磯崎新と天竺と中田秀人

磯崎新の「都庁」―戦後日本最大のコンペ』(平松剛・著/文藝春秋)読了。おもしろかった。丁寧に取材していると思うし、その取材で得た情報をうまくまとめている。内容が詳細になると読みにくい場合があるが、この本は安心して読めます。丹下健三が単なる悪者でないのもいい。
おもしろいなと思ったのは、磯崎新東大寺の南大門を「私が文句なしに感動する唯ひとつの日本での建築物だ。イセ(伊勢神宮)にもカツラ(桂離宮)にもみられない、構築力がみなぎっている」(p.104)と評価していること。確かに東大寺のでっかい門はかっこよかったと記憶している。でも磯崎さんと東大寺という組み合わせが意外だった。この門をつくった重源というお坊さんがまたおもしろい人だったらしいのだが、これは本を読んでください。
さらに「おお!」と驚いたのは、この南大門の様式が一時期「天竺様(てんじくよう)」と呼ばれていたこと。天竺とはインドのこと。だけど東大寺南大門の様式とインドは何も関係がない。平安時代の「和様」とあまりに隔たりのある様式のため「天竺様」と名づけられたそうだ。誤解を避けるために現在では「大仏様(だいぶつよう)」と改称されたそうだが、磯崎さんのお気に入りは「天竺様」ということだ。そりゃそうだよね。
天竺というだけでうれしい。テレビで『西遊記』を夢中になって見ていた世代だから。しかも、つい最近、ソバットシアターの中田君の日記を読んでいたら「天竺」の話が出てきたのだ。
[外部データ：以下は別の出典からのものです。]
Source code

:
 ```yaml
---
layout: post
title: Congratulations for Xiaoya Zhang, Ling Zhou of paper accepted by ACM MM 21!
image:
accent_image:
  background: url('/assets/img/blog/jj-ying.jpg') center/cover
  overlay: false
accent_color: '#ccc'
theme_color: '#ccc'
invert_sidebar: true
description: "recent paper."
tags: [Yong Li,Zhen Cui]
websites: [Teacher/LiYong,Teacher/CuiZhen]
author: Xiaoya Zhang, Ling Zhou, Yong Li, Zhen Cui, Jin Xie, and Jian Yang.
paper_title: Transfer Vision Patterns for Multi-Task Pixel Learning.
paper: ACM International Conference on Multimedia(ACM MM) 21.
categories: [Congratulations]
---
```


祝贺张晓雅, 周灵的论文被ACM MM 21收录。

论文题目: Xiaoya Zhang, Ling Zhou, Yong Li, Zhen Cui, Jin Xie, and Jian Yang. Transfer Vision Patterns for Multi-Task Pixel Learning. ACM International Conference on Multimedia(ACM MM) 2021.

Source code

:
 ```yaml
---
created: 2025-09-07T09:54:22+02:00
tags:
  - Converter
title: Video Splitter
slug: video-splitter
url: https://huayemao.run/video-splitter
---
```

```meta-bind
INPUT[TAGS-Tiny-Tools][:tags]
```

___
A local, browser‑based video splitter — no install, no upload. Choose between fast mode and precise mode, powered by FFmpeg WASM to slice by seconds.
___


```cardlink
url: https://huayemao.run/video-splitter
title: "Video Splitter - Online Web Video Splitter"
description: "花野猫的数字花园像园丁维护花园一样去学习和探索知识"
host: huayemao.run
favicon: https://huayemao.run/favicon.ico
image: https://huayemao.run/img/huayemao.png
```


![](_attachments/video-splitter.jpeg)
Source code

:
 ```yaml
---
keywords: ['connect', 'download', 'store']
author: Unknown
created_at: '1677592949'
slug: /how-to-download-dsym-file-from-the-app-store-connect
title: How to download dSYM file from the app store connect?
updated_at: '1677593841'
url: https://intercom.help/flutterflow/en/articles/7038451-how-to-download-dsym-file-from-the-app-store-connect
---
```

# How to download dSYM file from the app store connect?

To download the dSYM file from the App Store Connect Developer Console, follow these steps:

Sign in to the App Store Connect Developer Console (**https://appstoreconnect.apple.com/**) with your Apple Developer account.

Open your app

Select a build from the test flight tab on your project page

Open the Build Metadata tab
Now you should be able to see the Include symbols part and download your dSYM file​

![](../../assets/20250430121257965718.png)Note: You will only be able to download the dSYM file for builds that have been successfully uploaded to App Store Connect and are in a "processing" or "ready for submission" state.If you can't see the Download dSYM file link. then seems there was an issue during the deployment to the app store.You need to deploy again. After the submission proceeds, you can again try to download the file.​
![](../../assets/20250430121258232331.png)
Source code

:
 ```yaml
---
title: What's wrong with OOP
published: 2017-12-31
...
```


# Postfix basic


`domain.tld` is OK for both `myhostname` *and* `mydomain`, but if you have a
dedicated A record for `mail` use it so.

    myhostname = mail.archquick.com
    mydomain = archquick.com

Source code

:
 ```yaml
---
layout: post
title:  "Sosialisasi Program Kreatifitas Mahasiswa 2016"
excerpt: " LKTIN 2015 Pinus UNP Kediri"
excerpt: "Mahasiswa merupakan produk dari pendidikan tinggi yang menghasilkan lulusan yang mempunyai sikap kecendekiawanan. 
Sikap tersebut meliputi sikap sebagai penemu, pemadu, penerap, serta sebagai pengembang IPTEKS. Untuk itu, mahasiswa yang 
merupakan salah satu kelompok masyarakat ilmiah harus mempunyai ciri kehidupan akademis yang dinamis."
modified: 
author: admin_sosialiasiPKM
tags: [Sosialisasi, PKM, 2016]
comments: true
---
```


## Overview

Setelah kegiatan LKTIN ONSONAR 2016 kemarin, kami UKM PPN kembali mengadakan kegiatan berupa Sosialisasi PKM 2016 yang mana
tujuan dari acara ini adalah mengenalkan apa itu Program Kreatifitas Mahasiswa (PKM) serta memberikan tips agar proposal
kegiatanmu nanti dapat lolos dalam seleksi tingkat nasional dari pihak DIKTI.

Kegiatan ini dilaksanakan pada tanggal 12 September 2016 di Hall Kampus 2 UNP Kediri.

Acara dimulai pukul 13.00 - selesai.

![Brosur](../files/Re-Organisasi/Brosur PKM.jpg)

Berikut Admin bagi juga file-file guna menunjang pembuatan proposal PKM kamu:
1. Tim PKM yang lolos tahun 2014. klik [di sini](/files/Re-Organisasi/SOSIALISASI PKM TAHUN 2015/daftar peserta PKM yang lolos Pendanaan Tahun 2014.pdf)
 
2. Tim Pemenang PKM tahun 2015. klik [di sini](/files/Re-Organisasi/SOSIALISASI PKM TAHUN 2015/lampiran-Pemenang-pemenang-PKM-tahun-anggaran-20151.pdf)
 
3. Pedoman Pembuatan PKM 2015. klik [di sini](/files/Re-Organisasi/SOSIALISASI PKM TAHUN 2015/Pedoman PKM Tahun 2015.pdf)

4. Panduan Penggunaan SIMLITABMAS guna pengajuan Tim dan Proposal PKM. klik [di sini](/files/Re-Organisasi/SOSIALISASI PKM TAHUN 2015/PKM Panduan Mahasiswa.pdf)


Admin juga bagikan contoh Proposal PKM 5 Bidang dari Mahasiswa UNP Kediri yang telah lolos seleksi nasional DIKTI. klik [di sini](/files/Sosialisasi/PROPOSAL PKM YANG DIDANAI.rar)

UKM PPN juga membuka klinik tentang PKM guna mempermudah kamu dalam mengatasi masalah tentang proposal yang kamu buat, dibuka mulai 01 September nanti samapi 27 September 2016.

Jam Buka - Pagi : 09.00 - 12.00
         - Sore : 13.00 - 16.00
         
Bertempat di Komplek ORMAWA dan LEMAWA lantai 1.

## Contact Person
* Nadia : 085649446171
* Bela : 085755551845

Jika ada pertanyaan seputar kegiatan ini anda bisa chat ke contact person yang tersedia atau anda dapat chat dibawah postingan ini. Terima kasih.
中田君が仲間と8年かけて完成させた作品が川口のSKIPシティで上映された7月19日の日記だ。

こうやって今これを書いていても、
この数日間で、8年ぶりに再会出来た人の表情や、握手、
初めて観て下さって声をかけてくれる人達の言葉の数々が、
どんどんと思い返されて行く。

天竺から長安への帰り道のようだ。

思わず爆笑してしまったが、やっぱり感動する。完成してよかったよね。
ちなみに中田君の日記は、独自のユーモアがあってとてもおもしろいです。例えば7月4日。

シートベルトの構造ってどうなってるんだろう。。。

ゆっくり引っ張ると動いて、
力強く引っ張ると止まる。

水溶き片栗粉が中に詰まってるのかなぁ。。。

7月8日もいい。

こんな時にアトリエのPCが全く起動しなくなった!

原因不明。
のび太のお母さんを呼んで、斜め45度の角度で叩いてもらうしかない。

磯崎新と天竺と中田秀人という我ながら思わぬ展開でした。ところで、東京で育った同世代の中には、小学校時代に『西遊記』見た後に街中に遊びに行って堺正章岸部シローに出くわしたやつもいたのだろうか。どんな気分なんだろう。